_DATA SUPPLIED:_
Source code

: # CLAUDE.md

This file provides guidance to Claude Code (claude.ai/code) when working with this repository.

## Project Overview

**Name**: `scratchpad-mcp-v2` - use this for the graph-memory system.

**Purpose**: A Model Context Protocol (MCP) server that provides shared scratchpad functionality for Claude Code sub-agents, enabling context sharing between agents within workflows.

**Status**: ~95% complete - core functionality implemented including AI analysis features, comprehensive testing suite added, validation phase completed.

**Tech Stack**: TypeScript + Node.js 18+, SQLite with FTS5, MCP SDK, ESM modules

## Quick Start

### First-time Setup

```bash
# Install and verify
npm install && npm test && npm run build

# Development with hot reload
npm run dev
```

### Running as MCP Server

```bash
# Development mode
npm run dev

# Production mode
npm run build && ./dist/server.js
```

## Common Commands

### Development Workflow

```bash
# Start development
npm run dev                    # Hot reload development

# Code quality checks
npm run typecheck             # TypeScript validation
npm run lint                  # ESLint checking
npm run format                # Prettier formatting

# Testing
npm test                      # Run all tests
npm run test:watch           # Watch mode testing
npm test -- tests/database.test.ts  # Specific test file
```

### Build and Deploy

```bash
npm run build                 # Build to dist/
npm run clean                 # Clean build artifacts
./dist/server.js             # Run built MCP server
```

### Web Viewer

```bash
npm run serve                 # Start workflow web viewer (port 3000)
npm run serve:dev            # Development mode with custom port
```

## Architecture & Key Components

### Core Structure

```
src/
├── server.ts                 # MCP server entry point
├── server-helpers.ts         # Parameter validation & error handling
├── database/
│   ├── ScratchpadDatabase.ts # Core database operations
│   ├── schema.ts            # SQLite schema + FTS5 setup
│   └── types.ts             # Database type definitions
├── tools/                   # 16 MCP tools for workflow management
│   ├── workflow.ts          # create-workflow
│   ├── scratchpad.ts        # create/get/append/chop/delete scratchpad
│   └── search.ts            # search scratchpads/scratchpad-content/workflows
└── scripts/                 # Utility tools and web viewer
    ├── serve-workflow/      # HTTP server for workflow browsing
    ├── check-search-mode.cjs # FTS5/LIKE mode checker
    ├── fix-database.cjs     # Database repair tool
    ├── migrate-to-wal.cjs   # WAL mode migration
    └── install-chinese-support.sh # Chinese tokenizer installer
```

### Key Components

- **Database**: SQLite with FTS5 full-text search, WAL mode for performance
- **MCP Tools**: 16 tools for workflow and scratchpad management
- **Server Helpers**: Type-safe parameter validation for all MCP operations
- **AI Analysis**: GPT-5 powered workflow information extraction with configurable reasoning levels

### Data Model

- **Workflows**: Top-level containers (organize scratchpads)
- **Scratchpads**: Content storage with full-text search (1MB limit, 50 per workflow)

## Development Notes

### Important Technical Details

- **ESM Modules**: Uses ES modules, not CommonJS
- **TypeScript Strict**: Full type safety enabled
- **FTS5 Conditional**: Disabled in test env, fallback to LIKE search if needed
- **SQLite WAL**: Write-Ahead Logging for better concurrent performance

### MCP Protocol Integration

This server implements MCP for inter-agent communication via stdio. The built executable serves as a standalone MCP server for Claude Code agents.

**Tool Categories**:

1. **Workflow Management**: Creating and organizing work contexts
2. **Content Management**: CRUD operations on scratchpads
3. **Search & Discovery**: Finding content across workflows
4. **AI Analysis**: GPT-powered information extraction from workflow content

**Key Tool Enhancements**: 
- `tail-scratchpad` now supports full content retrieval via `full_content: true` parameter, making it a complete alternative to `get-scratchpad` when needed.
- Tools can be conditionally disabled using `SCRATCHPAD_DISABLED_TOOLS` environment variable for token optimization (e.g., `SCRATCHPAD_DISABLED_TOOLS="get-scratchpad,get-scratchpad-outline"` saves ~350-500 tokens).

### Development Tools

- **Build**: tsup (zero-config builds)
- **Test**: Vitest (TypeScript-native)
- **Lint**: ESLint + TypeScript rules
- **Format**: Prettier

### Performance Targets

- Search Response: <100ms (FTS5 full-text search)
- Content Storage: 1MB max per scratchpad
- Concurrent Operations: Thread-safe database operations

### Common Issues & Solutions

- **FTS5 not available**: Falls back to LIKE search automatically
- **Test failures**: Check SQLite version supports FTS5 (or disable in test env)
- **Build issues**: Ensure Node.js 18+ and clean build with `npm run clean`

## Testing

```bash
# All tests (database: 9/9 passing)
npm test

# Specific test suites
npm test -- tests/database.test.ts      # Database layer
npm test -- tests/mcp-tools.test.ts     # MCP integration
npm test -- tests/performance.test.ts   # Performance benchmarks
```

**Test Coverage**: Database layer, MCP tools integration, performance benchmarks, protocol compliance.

_THE TASK:_ All entries above should be duplicated exactly, none omitted.

_RESPONSE AREA:_
Source code

: # CLAUDE.md

This file provides guidance to Claude Code (claude.ai/code) when working with this repository.

## Project Overview

**Name**: `scratchpad-mcp-v2` - use this for the graph-memory system.

**Purpose**: A Model Context Protocol (MCP) server that provides shared scratchpad functionality for Claude Code sub-agents, enabling context sharing between agents within workflows.

**Status**: ~95% complete - core functionality implemented including AI analysis features, comprehensive testing suite added, validation phase completed.

**Tech Stack**: TypeScript + Node.js 18+, SQLite with FTS5, MCP SDK, ESM modules

## Quick Start

### First-time Setup

```bash
# Install and verify
npm install && npm test && npm run build

# Development with hot reload
npm run dev
```

### Running as MCP Server

```bash
# Development mode
npm run dev

# Production mode
npm run build && ./dist/server.js
```

## Common Commands

### Development Workflow

```bash
# Start development
npm run dev                    # Hot reload development

# Code quality checks
npm run typecheck             # TypeScript validation
npm run lint                  # ESLint checking
npm run format                # Prettier formatting

# Testing
npm test                      # Run all tests
npm run test:watch           # Watch mode testing
npm test -- tests/database.test.ts  # Specific test file
```

### Build and Deploy

```bash
npm run build                 # Build to dist/
npm run clean                 # Clean build artifacts
./dist/server.js             # Run built MCP server
```

### Web Viewer

```bash
npm run serve                 # Start workflow web viewer (port 3000)
npm run serve:dev            # Development mode with custom port
```

## Architecture & Key Components

### Core Structure

```
src/
├── server.ts                 # MCP server entry point
├── server-helpers.ts         # Parameter validation & error handling
├── database/
│   ├── ScratchpadDatabase.ts # Core database operations
│   ├── schema.ts            # SQLite schema + FTS5 setup
│   └── types.ts             # Database type definitions
├── tools/                   # 16 MCP tools for workflow management
│   ├── workflow.ts          # create-workflow
│   ├── scratchpad.ts        # create/get/append/chop/delete scratchpad
│   └── search.ts            # search scratchpads/scratchpad-content/workflows
└── scripts/                 # Utility tools and web viewer
    ├── serve-workflow/      # HTTP server for workflow browsing
    ├── check-search-mode.cjs # FTS5/LIKE mode checker
    ├── fix-database.cjs     # Database repair tool
    ├── migrate-to-wal.cjs   # WAL mode migration
    └── install-chinese-support.sh # Chinese tokenizer installer
```

### Key Components

- **Database**: SQLite with FTS5 full-text search, WAL mode for performance
- **MCP Tools**: 16 tools for workflow and scratchpad management
- **Server Helpers**: Type-safe parameter validation for all MCP operations
- **AI Analysis**: GPT-5 powered workflow information extraction with configurable reasoning levels

### Data Model

- **Workflows**: Top-level containers (organize scratchpads)
- **Scratchpads**: Content storage with full-text search (1MB limit, 50 per workflow)

## Development Notes

### Important Technical Details

- **ESM Modules**: Uses ES modules, not CommonJS
- **TypeScript Strict**: Full type safety enabled
- **FTS5 Conditional**: Disabled in test env, fallback to LIKE search if needed
- **SQLite WAL**: Write-Ahead Logging for better concurrent performance

### MCP Protocol Integration

This server implements MCP for inter-agent communication via stdio. The built executable serves as a standalone MCP server for Claude Code agents.

**Tool Categories**:

1. **Workflow Management**: Creating and organizing work contexts
2. **Content Management**: CRUD operations on scratchpads
3. **Search & Discovery**: Finding content across workflows
4. **AI Analysis**: GPT-powered information extraction from workflow content

**Key Tool Enhancements**: 
- `tail-scratchpad` now supports full content retrieval via `full_content: true` parameter, making it a complete alternative to `get-scratchpad` when needed.
- Tools can be conditionally disabled using `SCRATCHPAD_DISABLED_TOOLS` environment variable for token optimization (e.g., `SCRATCHPAD_DISABLED_TOOLS="get-scratchpad,get-scratchpad-outline"` saves ~350-500 tokens).

### Development Tools

- **Build**: tsup (zero-config builds)
- **Test**: Vitest (TypeScript-native)
- **Lint**: ESLint + TypeScript rules
- **Format**: Prettier

### Performance Targets

- Search Response: <100ms (FTS5 full-text search)
- Content Storage: 1MB max per scratchpad
- Concurrent Operations: Thread-safe database operations

### Common Issues & Solutions

- **FTS5 not available**: Falls back to LIKE search automatically
- **Test failures**: Check SQLite version supports FTS5 (or disable in test env)
- **Build issues**: Ensure Node.js 18+ and clean build with `npm run clean`

## Testing

```bash
# All tests (database: 9/9 passing)
npm test

# Specific test suites
npm test -- tests/database.test.ts      # Database layer
npm test -- tests/mcp-tools.test.ts     # MCP integration
npm test -- tests/performance.test.ts   # Performance benchmarks
```

**Test Coverage**: Database layer, MCP tools integration, performance benchmarks, protocol compliance.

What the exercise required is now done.